From the beginning, Carson’s stardom on the right took a path that suggested he would be, at best, another example of one of those conservative shootings that rises to prominence only to dim out quickly under scrutiny. After gaining notereity by speaking out against the President to his face at a National Prayer Breakfast, Carson went on to gain prominence by making a long series of utterly outrageous statements about public policy issues and ascribing malicious motives and even mental illness to those who disagree with him such as President Obama. This only seemed to increase Carson’s prominence on the right, though, and his entry into the Presidential race was well-received, as demonstrated by surprisingly good fundraising numbers in both of the reporting quarters we’ve seen so far and, as I said, rising poll numbers. Recent weeks, though, have revealed Carson’s weaknesses.

In both debates and appearances on television, Carson has demonstrated ignorance about the operating of government as well as the details of important domestic public policy issues. In addition to this, of course, he has displayed what can only be called an odd relationship with the truth, including many of the details of his personal biography.  Under pressure, Carson resorted to attacking the media even though it is rather obvious that he is not being treated unfairly. Perhaps the thing that is proving fatal to Carson now, though, is foreign policy. Starting in the most recent Republican debate on Fox News Channel, Carson has displayed what can only be called utter incoherence on basic foreign policy matters, something that has even been confirmed by those brought in to advise him on the issue. Given the prominence that foreign policy now appears to be taking on in the race, the fact that voters may be looking elsewhere isn’t entirely surprising, nor is it surprising that it would be Carson, rather than Trump, that would be top tier candidate that would seem the most likely to lose ground because of the new focus of the race.

As for who might benefit if we really are seeing the beginning of the end of the Carson surge, we’re already seeing that Cruz is a good possibility at least in Iowa largely because he appeals to many of the same voters that Carson does and because he’s been building up a more solid foreign policy resume than Carson could ever hope to have. Indeed, there have been several observers who have been anticipating that we would see a Ted Cruz surge at some point before the Iowa Caucuses. Cruz’s campaign, in fact, has clearly been laying the groundwork for such an contingency, although it has seemed as though they’ve been anticipating that it would be Trump, not Carson, who would be the candidate to fall from grace. That’s one of the reasons that Cruz has seemingly been the only candidate on the main debate stage to refrain from vigorous attacks against Trump. The logic of that being that Cruz would benefit more by not annoying Trump supporters than he would by attacking Trump. If the Senator from Texas does indeed end up rising at the expense of Carson, he can expect to become the focus of Trump’s attacks just as Jeb Bush, Marco Rubio, and Carson himself have been notwithstanding the fact that there has been something of a de facto truce between the two men until this point.

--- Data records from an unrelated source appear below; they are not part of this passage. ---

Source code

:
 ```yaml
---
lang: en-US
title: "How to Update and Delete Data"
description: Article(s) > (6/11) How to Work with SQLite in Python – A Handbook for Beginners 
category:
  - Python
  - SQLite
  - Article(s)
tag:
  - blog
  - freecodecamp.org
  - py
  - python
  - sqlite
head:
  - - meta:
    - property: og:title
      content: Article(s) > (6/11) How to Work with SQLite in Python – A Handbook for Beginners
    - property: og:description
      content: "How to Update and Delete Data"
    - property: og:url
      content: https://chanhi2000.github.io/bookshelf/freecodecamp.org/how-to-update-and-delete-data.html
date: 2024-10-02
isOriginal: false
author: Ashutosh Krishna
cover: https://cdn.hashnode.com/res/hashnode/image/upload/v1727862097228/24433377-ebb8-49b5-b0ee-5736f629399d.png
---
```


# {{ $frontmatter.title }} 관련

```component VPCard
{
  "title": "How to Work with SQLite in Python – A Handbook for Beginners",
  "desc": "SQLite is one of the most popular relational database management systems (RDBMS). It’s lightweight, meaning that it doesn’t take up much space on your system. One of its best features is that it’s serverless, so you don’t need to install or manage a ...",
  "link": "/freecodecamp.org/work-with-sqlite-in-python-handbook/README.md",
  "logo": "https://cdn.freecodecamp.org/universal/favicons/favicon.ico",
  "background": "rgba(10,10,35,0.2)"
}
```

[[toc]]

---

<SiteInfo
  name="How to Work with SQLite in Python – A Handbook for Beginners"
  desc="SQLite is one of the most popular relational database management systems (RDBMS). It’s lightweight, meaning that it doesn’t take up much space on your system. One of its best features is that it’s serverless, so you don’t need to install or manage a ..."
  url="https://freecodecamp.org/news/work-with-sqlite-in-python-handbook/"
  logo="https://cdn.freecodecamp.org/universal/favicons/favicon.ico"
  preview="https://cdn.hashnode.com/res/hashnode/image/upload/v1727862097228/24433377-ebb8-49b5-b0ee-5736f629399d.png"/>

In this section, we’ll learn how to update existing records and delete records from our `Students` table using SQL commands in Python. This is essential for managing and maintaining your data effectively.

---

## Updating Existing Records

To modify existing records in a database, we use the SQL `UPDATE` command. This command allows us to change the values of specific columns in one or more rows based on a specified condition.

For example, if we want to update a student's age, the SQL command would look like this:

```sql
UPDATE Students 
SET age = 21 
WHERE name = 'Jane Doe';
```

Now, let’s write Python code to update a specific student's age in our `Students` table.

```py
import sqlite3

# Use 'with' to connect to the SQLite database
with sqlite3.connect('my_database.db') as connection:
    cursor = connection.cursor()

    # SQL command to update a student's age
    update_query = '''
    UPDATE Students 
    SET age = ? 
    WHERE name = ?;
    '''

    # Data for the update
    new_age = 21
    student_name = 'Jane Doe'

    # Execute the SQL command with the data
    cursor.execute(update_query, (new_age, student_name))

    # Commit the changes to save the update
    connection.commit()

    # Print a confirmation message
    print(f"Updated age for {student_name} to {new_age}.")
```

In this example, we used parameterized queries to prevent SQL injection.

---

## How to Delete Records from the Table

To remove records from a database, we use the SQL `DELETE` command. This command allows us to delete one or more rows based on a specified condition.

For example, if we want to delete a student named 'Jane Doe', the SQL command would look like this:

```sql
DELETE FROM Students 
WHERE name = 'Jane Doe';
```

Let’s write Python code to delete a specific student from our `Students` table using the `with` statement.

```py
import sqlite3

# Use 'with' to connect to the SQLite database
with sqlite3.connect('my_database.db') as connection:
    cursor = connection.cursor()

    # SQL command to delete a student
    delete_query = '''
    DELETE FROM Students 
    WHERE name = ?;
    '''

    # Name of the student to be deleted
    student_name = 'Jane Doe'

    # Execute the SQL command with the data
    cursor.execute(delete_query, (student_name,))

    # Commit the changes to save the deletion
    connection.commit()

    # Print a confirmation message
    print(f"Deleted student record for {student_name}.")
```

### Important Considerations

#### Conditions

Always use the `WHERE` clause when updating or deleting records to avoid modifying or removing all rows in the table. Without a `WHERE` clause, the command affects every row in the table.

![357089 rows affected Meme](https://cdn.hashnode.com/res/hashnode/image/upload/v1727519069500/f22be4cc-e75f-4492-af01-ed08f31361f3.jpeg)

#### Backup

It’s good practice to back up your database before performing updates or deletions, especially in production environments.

Beyond Cruz, a decline by Carson, if it continues to manifest itself in the polls, would likely also help Marco Rubio, who is actually performing better in the polls than Cruz both nationally and in New Hampshire and South Carolina at the moment. Like Cruz, Rubio has built up a reputation inside the GOP as a go go voice on foreign policy on the right. That, of course, portends the possibility that Cruz and Rubio will end up having to fight it out for the position that Carson may or may not be ceding.

All of this depends, of course, on the idea that Carson is indeed starting to fade. These reports are early, but that certainly seems to be where things are headed. If that’s how it pans out then December could see some real shake ups in the Republican field.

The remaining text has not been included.